Write out all of the data again, exactly as it reads.

▸ **Input data**:
:::
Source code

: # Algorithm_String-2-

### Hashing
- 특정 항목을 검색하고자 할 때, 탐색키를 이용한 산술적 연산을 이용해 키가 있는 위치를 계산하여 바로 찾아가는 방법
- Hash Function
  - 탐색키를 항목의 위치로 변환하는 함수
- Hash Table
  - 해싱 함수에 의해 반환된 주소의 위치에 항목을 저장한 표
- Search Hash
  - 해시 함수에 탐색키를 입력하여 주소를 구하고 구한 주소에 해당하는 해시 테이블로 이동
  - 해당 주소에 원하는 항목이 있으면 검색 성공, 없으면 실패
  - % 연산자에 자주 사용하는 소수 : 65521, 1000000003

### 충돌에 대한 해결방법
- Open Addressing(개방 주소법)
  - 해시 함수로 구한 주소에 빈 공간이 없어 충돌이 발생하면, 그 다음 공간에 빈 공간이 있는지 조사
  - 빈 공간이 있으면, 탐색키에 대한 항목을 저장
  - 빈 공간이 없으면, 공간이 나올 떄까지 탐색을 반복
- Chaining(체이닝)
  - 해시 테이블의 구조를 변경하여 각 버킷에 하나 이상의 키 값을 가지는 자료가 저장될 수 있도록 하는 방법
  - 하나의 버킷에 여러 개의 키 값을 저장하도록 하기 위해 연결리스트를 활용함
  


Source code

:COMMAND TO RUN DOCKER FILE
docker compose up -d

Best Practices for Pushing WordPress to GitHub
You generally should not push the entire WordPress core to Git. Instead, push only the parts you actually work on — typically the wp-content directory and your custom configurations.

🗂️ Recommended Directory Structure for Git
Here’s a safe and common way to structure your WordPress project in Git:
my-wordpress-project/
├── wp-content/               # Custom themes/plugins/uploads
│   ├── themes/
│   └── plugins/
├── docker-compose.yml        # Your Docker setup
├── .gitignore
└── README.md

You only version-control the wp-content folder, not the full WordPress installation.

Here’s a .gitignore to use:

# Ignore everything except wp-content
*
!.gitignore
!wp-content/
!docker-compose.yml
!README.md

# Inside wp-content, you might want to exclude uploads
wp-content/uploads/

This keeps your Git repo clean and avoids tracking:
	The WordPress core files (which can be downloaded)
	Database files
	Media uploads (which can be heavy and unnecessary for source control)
:::
▸ **Response to this exercise**:
Source code

: # Algorithm_String-2-

### Hashing
- 특정 항목을 검색하고자 할 때, 탐색키를 이용한 산술적 연산을 이용해 키가 있는 위치를 계산하여 바로 찾아가는 방법
- Hash Function
  - 탐색키를 항목의 위치로 변환하는 함수
- Hash Table
  - 해싱 함수에 의해 반환된 주소의 위치에 항목을 저장한 표
- Search Hash
  - 해시 함수에 탐색키를 입력하여 주소를 구하고 구한 주소에 해당하는 해시 테이블로 이동
  - 해당 주소에 원하는 항목이 있으면 검색 성공, 없으면 실패
  - % 연산자에 자주 사용하는 소수 : 65521, 1000000003

### 충돌에 대한 해결방법
- Open Addressing(개방 주소법)
  - 해시 함수로 구한 주소에 빈 공간이 없어 충돌이 발생하면, 그 다음 공간에 빈 공간이 있는지 조사
  - 빈 공간이 있으면, 탐색키에 대한 항목을 저장
  - 빈 공간이 없으면, 공간이 나올 떄까지 탐색을 반복
- Chaining(체이닝)
  - 해시 테이블의 구조를 변경하여 각 버킷에 하나 이상의 키 값을 가지는 자료가 저장될 수 있도록 하는 방법
  - 하나의 버킷에 여러 개의 키 값을 저장하도록 하기 위해 연결리스트를 활용함
  


Source code

:COMMAND TO RUN DOCKER FILE
docker compose up -d

Best Practices for Pushing WordPress to GitHub
You generally should not push the entire WordPress core to Git. Instead, push only the parts you actually work on — typically the wp-content directory and your custom configurations.

🗂️ Recommended Directory Structure for Git
Here’s a safe and common way to structure your WordPress project in Git:
my-wordpress-project/
├── wp-content/               # Custom themes/plugins/uploads
│   ├── themes/
│   └── plugins/
├── docker-compose.yml        # Your Docker setup
├── .gitignore
└── README.md

You only version-control the wp-content folder, not the full WordPress installation.

Here’s a .gitignore to use:

# Ignore everything except wp-content
*
!.gitignore
!wp-content/
!docker-compose.yml
!README.md

# Inside wp-content, you might want to exclude uploads
wp-content/uploads/

This keeps your Git repo clean and avoids tracking:
	The WordPress core files (which can be downloaded)
	Database files
	Media uploads (which can be heavy and unnecessary for source control)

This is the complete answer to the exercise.